A nivel regional la sociedad del oriente antioqueño agrupada en la Corporación Vida, Justicia y Paz pidió a los actores armados suscribir un acuerdo humanitario especial que recoja los principios de DIH a fin de humanizar la guerra en esta zona del País, contando con una veeduría que estaría conformada por entidades nacionales e internacionales, gobiernos amigos y el premio Nobel de Paz, Lech Wallesa.

Por su parte la Asamblea Permanente de la Sociedad Civil por la Paz realizó su segunda plenaria los pasados 28, 29 y 30 de julio en la que a manera de conclusiones formuló una serie de alternativas que contribuyen a buscar soluciones a problemas como el desplazamiento entre las que se destacan:

  1. La APP solicitó incorporar explícitamente el término de desplazados en la agenda de paz, y lograr garantías plenas de asistencia humanitaria en la situación de desplazamiento, así como de condiciones seguras y dignas en el retorno. 
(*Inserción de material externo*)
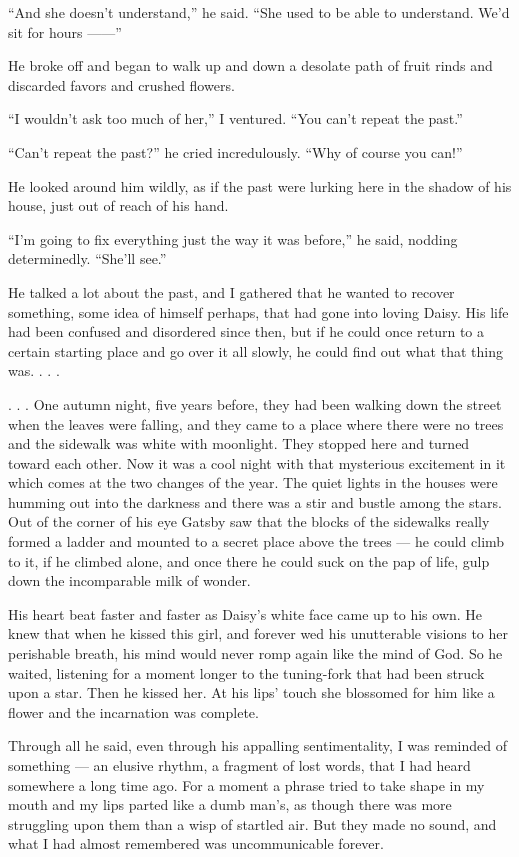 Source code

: \documentclass{znotebook}
\begin{document}
``And she doesn’t understand,'' he said. ``She used to be able to understand. We’d sit for hours ——''

He broke off and began to walk up and down a desolate path of fruit rinds and discarded favors and crushed flowers.

``I wouldn’t ask too much of her,'' I ventured. ``You can’t repeat the past.''

``Can’t repeat the past?'' he cried incredulously. ``Why of course you can!''

He looked around him wildly, as if the past were lurking here in the shadow of his house, just out of reach of his hand.

``I’m going to fix everything just the way it was before,'' he said, nodding determinedly. ``She’ll see.''

He talked a lot about the past, and I gathered that he wanted to recover something, some idea of himself perhaps, that had gone into loving Daisy. His life had been confused and disordered since then, but if he could once return to a certain starting place and go over it all slowly, he could find out what that thing was. . . .

. . . One autumn night, five years before, they had been walking down the street when the leaves were falling, and they came to a place where there were no trees and the sidewalk was white with moonlight. They stopped here and turned toward each other. Now it was a cool night with that mysterious excitement in it which comes at the two changes of the year. The quiet lights in the houses were humming out into the darkness and there was a stir and bustle among the stars. Out of the corner of his eye Gatsby saw that the blocks of the sidewalks really formed a ladder and mounted to a secret place above the trees — he could climb to it, if he climbed alone, and once there he could suck on the pap of life, gulp down the incomparable milk of wonder.

His heart beat faster and faster as Daisy’s white face came up to his own. He knew that when he kissed this girl, and forever wed his unutterable visions to her perishable breath, his mind would never romp again like the mind of God. So he waited, listening for a moment longer to the tuning-fork that had been struck upon a star. Then he kissed her. At his lips’ touch she blossomed for him like a flower and the incarnation was complete.

Through all he said, even through his appalling sentimentality, I was reminded of something — an elusive rhythm, a fragment of lost words, that I had heard somewhere a long time ago. For a moment a phrase tried to take shape in my mouth and my lips parted like a dumb man’s, as though there was more struggling upon them than a wisp of startled air. But they made no sound, and what I had almost remembered was uncommunicable forever.
\end{document}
  2. Hizo un llamado para que en el marco de las negociaciones se cree una Comisión que se ocupe de tierras y desplazamiento y determine quién se está quedando con las tierras de los desplazados y proponga soluciones como la de una Reforma Agraria Integral.
  3. En cuanto a Legislación en DDHH y DIH la APP instó a la aprobación del proyecto de ley presentado al congreso que tipifica como delitos de lesa humanidad, la desaparición forzada, el desplazamiento forzado, el genocidio y la tortura, además de una indemnización económica, social, material y psicológica para los desplazados.
  4. También se propuso la implementación tanto de la ley 387 y de mecanismos de ayuda a la población desplazada a la luz del DIH como el otorgamiento del estatus de refugiados a los desplazados colombianos. Y fortalecer el papel del ACNUR en Colombia y en los países vecinos a fin de garantizar la propiedad sobre la tierra de las personas que se ven forzadas a desplazarse.